THE DATA
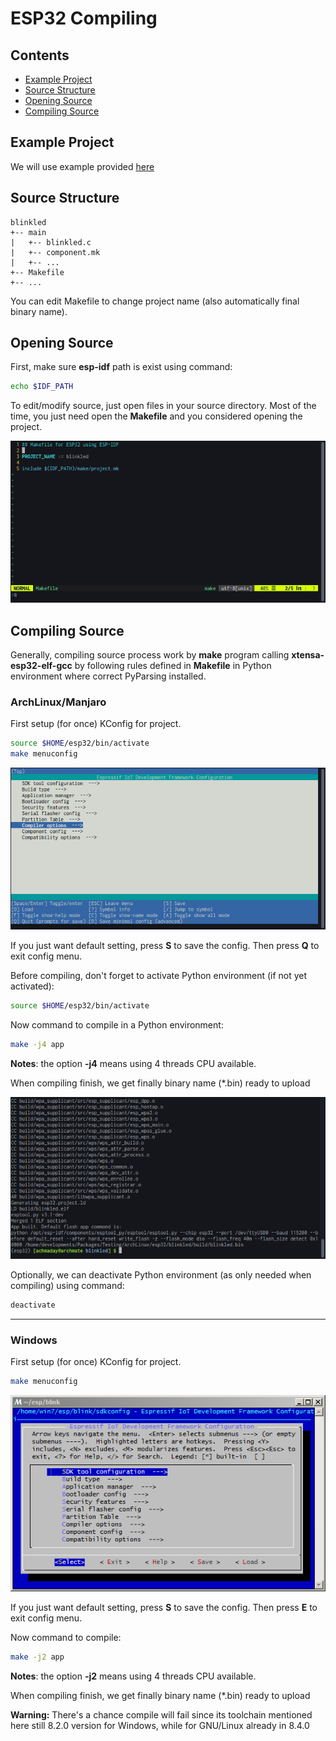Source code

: # ESP32 Compiling

## Contents
- [Example Project](https://github.com/mekatronik-achmadi/md_tutorial/blob/master/electronic/tutorials/esp32_compile.md#example-project)
- [Source Structure](https://github.com/mekatronik-achmadi/md_tutorial/blob/master/electronic/tutorials/esp32_compile.md#source-structure)
- [Opening Source](https://github.com/mekatronik-achmadi/md_tutorial/blob/master/electronic/tutorials/esp32_compile.md#opening-source)
- [Compiling Source](https://github.com/mekatronik-achmadi/md_tutorial/blob/master/electronic/tutorials/esp32_compile.md#compiling-source)

## Example Project

We will use example provided [here](https://github.com/mekatronik-achmadi/md_tutorial/blob/master/electronic/tutorials/esp32_example.md)

## Source Structure

```
blinkled
+-- main
|   +-- blinkled.c
|   +-- component.mk
|   +-- ...
+-- Makefile
+-- ...
```

You can edit Makefile to change project name (also automatically final binary name).

## Opening Source

First, make sure **esp-idf** path is exist using command:

```sh
echo $IDF_PATH
```


To edit/modify source, just open files in your source directory.
Most of the time, you just need open the **Makefile** and you considered opening the project.

![images](images/esp32vim.png?raw=true)

## Compiling Source

Generally, compiling source process work by **make** program calling **xtensa-esp32-elf-gcc** by following rules defined in **Makefile** in Python environment where correct PyParsing installed.

### ArchLinux/Manjaro

First setup (for once) KConfig for project.

```sh
source $HOME/esp32/bin/activate
make menuconfig
```

![images](images/esp32config.png?raw=true)

If you just want default setting, press **S** to save the config.
Then press **Q** to exit config menu.

Before compiling, don't forget to activate Python environment (if not yet activated):

```sh
source $HOME/esp32/bin/activate
```

Now command to compile in a Python environment:

```sh
make -j4 app
```

**Notes**: the option **-j4** means using 4 threads CPU available.

When compiling finish, we get finally binary name (*.bin) ready to upload

![images](images/esp32build.png?raw=true)

Optionally, we can deactivate Python environment (as only needed when compiling) using command:

```sh
deactivate
```

---

### Windows

First setup (for once) KConfig for project.

```sh
make menuconfig
```

![images](images/esp32win4.PNG?raw=true)

If you just want default setting, press **S** to save the config.
Then press **E** to exit config menu.

Now command to compile:

```sh
make -j2 app
```

**Notes**: the option **-j2** means using 4 threads CPU available.

When compiling finish, we get finally binary name (*.bin) ready to upload

**Warning:** There's a chance compile will fail since its toolchain mentioned here still 8.2.0 version for Windows, while for GNU/Linux already in 8.4.0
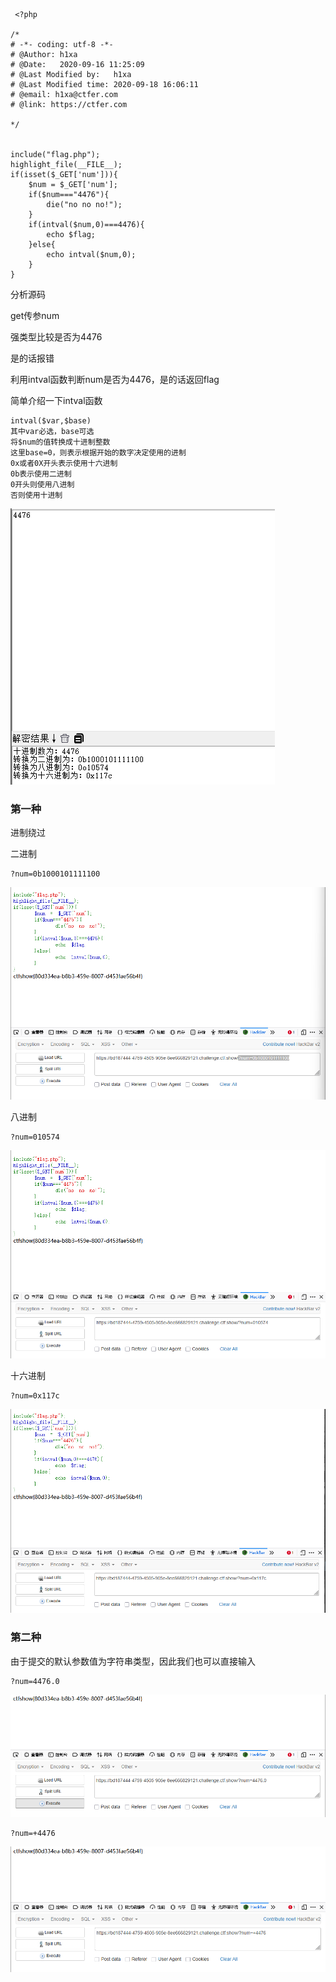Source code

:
 ```
 <?php

/*
# -*- coding: utf-8 -*-
# @Author: h1xa
# @Date:   2020-09-16 11:25:09
# @Last Modified by:   h1xa
# @Last Modified time: 2020-09-18 16:06:11
# @email: h1xa@ctfer.com
# @link: https://ctfer.com

*/


include("flag.php");
highlight_file(__FILE__);
if(isset($_GET['num'])){
    $num = $_GET['num'];
    if($num==="4476"){
        die("no no no!");
    }
    if(intval($num,0)===4476){
        echo $flag;
    }else{
        echo intval($num,0);
    }
}

```

分析源码



get传参num

强类型比较是否为4476

是的话报错

利用intval函数判断num是否为4476，是的话返回flag







简单介绍一下intval函数

```
intval($var,$base)
其中var必选，base可选
将$num的值转换成十进制整数
这里base=0，则表示根据开始的数字决定使用的进制
0x或者0X开头表示使用十六进制
0b表示使用二进制
0开头则使用八进制
否则使用十进制
```



![image-20250408130827557](./assets/image-20250408130827557.png)



### 第一种

进制绕过

二进制

```
?num=0b1000101111100
```

![image-20250408130928930](./assets/image-20250408130928930.png)



八进制

```
?num=010574
```

![image-20250408131001689](./assets/image-20250408131001689.png)



十六进制

```
?num=0x117c
```

![image-20250408131023331](./assets/image-20250408131023331.png)





### 第二种

由于提交的默认参数值为字符串类型，因此我们也可以直接输入

```
?num=4476.0
```

![image-20250408131246359](./assets/image-20250408131246359.png)

```
?num=+4476
```

![image-20250408131309072](./assets/image-20250408131309072.png)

BRIEF
From the data above, output only the lines between the line containing "First, make sure" and the line containing "option **-j4** means using 4 threads CPU available.", inclusive, exactly as written.

RESULT
First, make sure **esp-idf** path is exist using command:

```sh
echo $IDF_PATH
```


To edit/modify source, just open files in your source directory.
Most of the time, you just need open the **Makefile** and you considered opening the project.

![images](images/esp32vim.png?raw=true)

## Compiling Source

Generally, compiling source process work by **make** program calling **xtensa-esp32-elf-gcc** by following rules defined in **Makefile** in Python environment where correct PyParsing installed.

### ArchLinux/Manjaro

First setup (for once) KConfig for project.

```sh
source $HOME/esp32/bin/activate
make menuconfig
```

![images](images/esp32config.png?raw=true)

If you just want default setting, press **S** to save the config.
Then press **Q** to exit config menu.

Before compiling, don't forget to activate Python environment (if not yet activated):

```sh
source $HOME/esp32/bin/activate
```

Now command to compile in a Python environment:

```sh
make -j4 app
```

**Notes**: the option **-j4** means using 4 threads CPU available.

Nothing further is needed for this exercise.